The garden is already producing sea kale, amaranth and lingonberries, among other plants. 

Educators at the charter school and Island Grown Initiative plan to use the food forest as a way integrate lessons about horticulture, the environment and the history of the Island.  

“We’re basically on stolen land,” Ms. Kapitan said. “So part of me planting the amaranth was that I wanted to give homage to the indigenous people who were here before us and the plants that sustained them. There’s history, there’s a lot of science, there’s social interaction, so every single subject [is covered].” 

Ms. Kapitan developed her first food forest for a private client in 2021, then started thinking about creating something similar for the community at large. She worked with Mary Sage Napolitan, Island Grown Initiative’s regenerative landscape manager, on the design and identifying the charter school as the potential first site.

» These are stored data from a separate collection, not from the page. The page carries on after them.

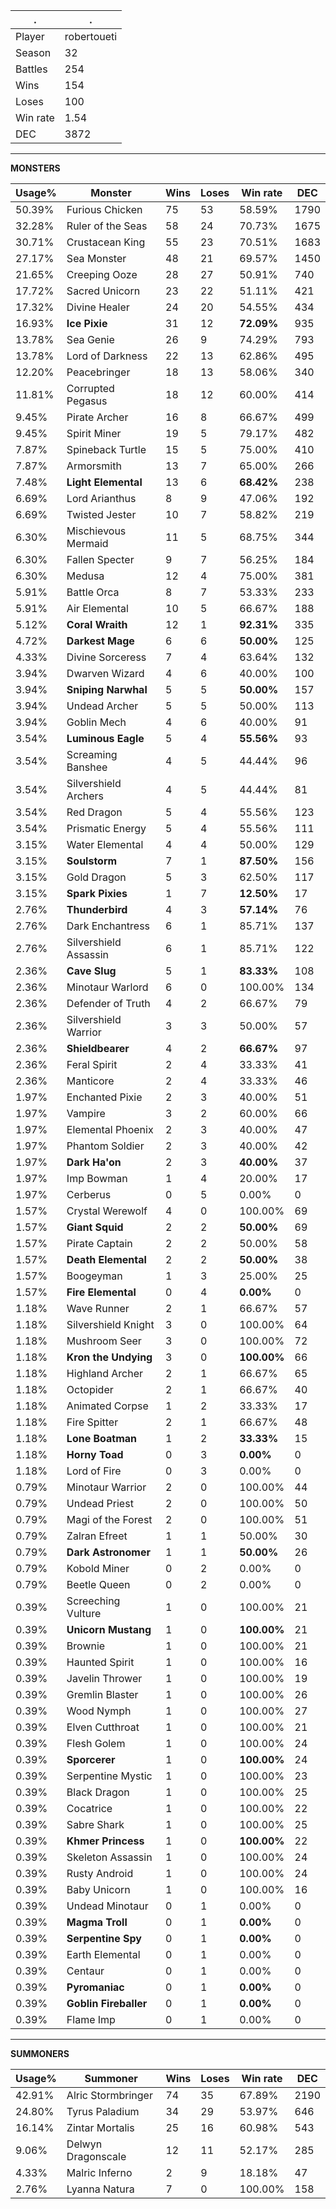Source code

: .|.
|-|-
Player|robertoueti
Season|32
Battles|254
Wins|154
Loses|100
Win rate|1.54
DEC|3872

---
**MONSTERS**

Usage%|Monster|Wins|Loses|Win rate|DEC|
-|-|-|-|-|-|
50.39%|Furious Chicken|75|53|58.59%|1790|
32.28%|Ruler of the Seas|58|24|70.73%|1675|
30.71%|Crustacean King|55|23|70.51%|1683|
27.17%|Sea Monster|48|21|69.57%|1450|
21.65%|Creeping Ooze|28|27|50.91%|740|
17.72%|Sacred Unicorn|23|22|51.11%|421|
17.32%|Divine Healer|24|20|54.55%|434|
16.93%|**Ice Pixie**|31|12|**72.09%**|935|
13.78%|Sea Genie|26|9|74.29%|793|
13.78%|Lord of Darkness|22|13|62.86%|495|
12.20%|Peacebringer|18|13|58.06%|340|
11.81%|Corrupted Pegasus|18|12|60.00%|414|
9.45%|Pirate Archer|16|8|66.67%|499|
9.45%|Spirit Miner|19|5|79.17%|482|
7.87%|Spineback Turtle|15|5|75.00%|410|
7.87%|Armorsmith|13|7|65.00%|266|
7.48%|**Light Elemental**|13|6|**68.42%**|238|
6.69%|Lord Arianthus|8|9|47.06%|192|
6.69%|Twisted Jester|10|7|58.82%|219|
6.30%|Mischievous Mermaid|11|5|68.75%|344|
6.30%|Fallen Specter|9|7|56.25%|184|
6.30%|Medusa|12|4|75.00%|381|
5.91%|Battle Orca|8|7|53.33%|233|
5.91%|Air Elemental|10|5|66.67%|188|
5.12%|**Coral Wraith**|12|1|**92.31%**|335|
4.72%|**Darkest Mage**|6|6|**50.00%**|125|
4.33%|Divine Sorceress|7|4|63.64%|132|
3.94%|Dwarven Wizard|4|6|40.00%|100|
3.94%|**Sniping Narwhal**|5|5|**50.00%**|157|
3.94%|Undead Archer|5|5|50.00%|113|
3.94%|Goblin Mech|4|6|40.00%|91|
3.54%|**Luminous Eagle**|5|4|**55.56%**|93|
3.54%|Screaming Banshee|4|5|44.44%|96|
3.54%|Silvershield Archers|4|5|44.44%|81|
3.54%|Red Dragon|5|4|55.56%|123|
3.54%|Prismatic Energy|5|4|55.56%|111|
3.15%|Water Elemental|4|4|50.00%|129|
3.15%|**Soulstorm**|7|1|**87.50%**|156|
3.15%|Gold Dragon|5|3|62.50%|117|
3.15%|**Spark Pixies**|1|7|**12.50%**|17|
2.76%|**Thunderbird**|4|3|**57.14%**|76|
2.76%|Dark Enchantress|6|1|85.71%|137|
2.76%|Silvershield Assassin|6|1|85.71%|122|
2.36%|**Cave Slug**|5|1|**83.33%**|108|
2.36%|Minotaur Warlord|6|0|100.00%|134|
2.36%|Defender of Truth|4|2|66.67%|79|
2.36%|Silvershield Warrior|3|3|50.00%|57|
2.36%|**Shieldbearer**|4|2|**66.67%**|97|
2.36%|Feral Spirit|2|4|33.33%|41|
2.36%|Manticore|2|4|33.33%|46|
1.97%|Enchanted Pixie|2|3|40.00%|51|
1.97%|Vampire|3|2|60.00%|66|
1.97%|Elemental Phoenix|2|3|40.00%|47|
1.97%|Phantom Soldier|2|3|40.00%|42|
1.97%|**Dark Ha'on**|2|3|**40.00%**|37|
1.97%|Imp Bowman|1|4|20.00%|17|
1.97%|Cerberus|0|5|0.00%|0|
1.57%|Crystal Werewolf|4|0|100.00%|69|
1.57%|**Giant Squid**|2|2|**50.00%**|69|
1.57%|Pirate Captain|2|2|50.00%|58|
1.57%|**Death Elemental**|2|2|**50.00%**|38|
1.57%|Boogeyman|1|3|25.00%|25|
1.57%|**Fire Elemental**|0|4|**0.00%**|0|
1.18%|Wave Runner|2|1|66.67%|57|
1.18%|Silvershield Knight|3|0|100.00%|64|
1.18%|Mushroom Seer|3|0|100.00%|72|
1.18%|**Kron the Undying**|3|0|**100.00%**|66|
1.18%|Highland Archer|2|1|66.67%|65|
1.18%|Octopider|2|1|66.67%|40|
1.18%|Animated Corpse|1|2|33.33%|17|
1.18%|Fire Spitter|2|1|66.67%|48|
1.18%|**Lone Boatman**|1|2|**33.33%**|15|
1.18%|**Horny Toad**|0|3|**0.00%**|0|
1.18%|Lord of Fire|0|3|0.00%|0|
0.79%|Minotaur Warrior|2|0|100.00%|44|
0.79%|Undead Priest|2|0|100.00%|50|
0.79%|Magi of the Forest|2|0|100.00%|51|
0.79%|Zalran Efreet|1|1|50.00%|30|
0.79%|**Dark Astronomer**|1|1|**50.00%**|26|
0.79%|Kobold Miner|0|2|0.00%|0|
0.79%|Beetle Queen|0|2|0.00%|0|
0.39%|Screeching Vulture|1|0|100.00%|21|
0.39%|**Unicorn Mustang**|1|0|**100.00%**|21|
0.39%|Brownie|1|0|100.00%|21|
0.39%|Haunted Spirit|1|0|100.00%|16|
0.39%|Javelin Thrower|1|0|100.00%|19|
0.39%|Gremlin Blaster|1|0|100.00%|26|
0.39%|Wood Nymph|1|0|100.00%|27|
0.39%|Elven Cutthroat|1|0|100.00%|21|
0.39%|Flesh Golem|1|0|100.00%|24|
0.39%|**Sporcerer**|1|0|**100.00%**|24|
0.39%|Serpentine Mystic|1|0|100.00%|23|
0.39%|Black Dragon|1|0|100.00%|25|
0.39%|Cocatrice|1|0|100.00%|22|
0.39%|Sabre Shark|1|0|100.00%|25|
0.39%|**Khmer Princess**|1|0|**100.00%**|22|
0.39%|Skeleton Assassin|1|0|100.00%|24|
0.39%|Rusty Android|1|0|100.00%|24|
0.39%|Baby Unicorn|1|0|100.00%|16|
0.39%|Undead Minotaur|0|1|0.00%|0|
0.39%|**Magma Troll**|0|1|**0.00%**|0|
0.39%|**Serpentine Spy**|0|1|**0.00%**|0|
0.39%|Earth Elemental|0|1|0.00%|0|
0.39%|Centaur|0|1|0.00%|0|
0.39%|**Pyromaniac**|0|1|**0.00%**|0|
0.39%|**Goblin Fireballer**|0|1|**0.00%**|0|
0.39%|Flame Imp|0|1|0.00%|0|

---
**SUMMONERS**

Usage%|Summoner|Wins|Loses|Win rate|DEC|
-|-|-|-|-|-|
42.91%|Alric Stormbringer|74|35|67.89%|2190|
24.80%|Tyrus Paladium|34|29|53.97%|646|
16.14%|Zintar Mortalis|25|16|60.98%|543|
9.06%|Delwyn Dragonscale|12|11|52.17%|285|
4.33%|Malric Inferno|2|9|18.18%|47|
2.76%|Lyanna Natura|7|0|100.00%|158|
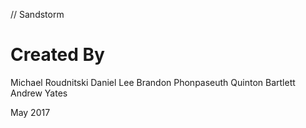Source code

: // Sandstorm
# Created By
Michael Roudnitski
Daniel Lee
Brandon Phonpaseuth
Quinton Bartlett
Andrew Yates

May 2017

Sea kale is one of many new habitants of the garden. — Ray Ewing

The Martha’s Vineyard Commission received a grant from the state to help towns adapt and prepare for the effects of climate change, and designing food forests are a part of that initiative.

“That grant was given to us in the interest of essentially improving food security on the Island, specifically in terms of our vulnerability to a disruption in the supply chain given the effects of climate change,” Ms. Napolitan said. “The more that we can be producing here the more secure we are if those supplies are disrupted by weather.” 

Ms. Napolitan said that the food forest initiative is an ongoing part of the Vineyard’s Climate Action Plan, and she is working on developing one in every town. The next garden will be created in Aquinnah within the next few years. 

“There’s quite a lot of enthusiasm about it across the island,” she said. “The hope is that we’ll be set up to be able to just keep moving and doing more every year as we have the people who are interested [in helping out].”